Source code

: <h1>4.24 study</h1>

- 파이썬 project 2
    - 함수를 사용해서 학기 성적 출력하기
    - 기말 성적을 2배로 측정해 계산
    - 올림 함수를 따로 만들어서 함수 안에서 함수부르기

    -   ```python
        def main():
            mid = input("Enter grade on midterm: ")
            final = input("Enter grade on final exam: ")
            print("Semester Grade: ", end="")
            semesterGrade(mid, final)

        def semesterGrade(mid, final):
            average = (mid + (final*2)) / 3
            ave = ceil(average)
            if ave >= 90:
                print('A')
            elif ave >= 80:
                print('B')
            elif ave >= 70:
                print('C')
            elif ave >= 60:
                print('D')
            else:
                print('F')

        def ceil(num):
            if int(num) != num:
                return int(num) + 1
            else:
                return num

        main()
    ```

--------------------------------

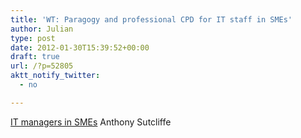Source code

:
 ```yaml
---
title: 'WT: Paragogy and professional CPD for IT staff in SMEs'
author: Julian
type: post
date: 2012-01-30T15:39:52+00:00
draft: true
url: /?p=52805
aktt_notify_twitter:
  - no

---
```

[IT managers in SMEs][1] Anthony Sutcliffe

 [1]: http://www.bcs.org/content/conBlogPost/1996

--------------------------------

▶ **Task objective**: Copy out each line of the listing that holds the string "print".

▶ **Task response**:
            print("Semester Grade: ", end="")
                print('A')
                print('B')
                print('C')
                print('D')
                print('F')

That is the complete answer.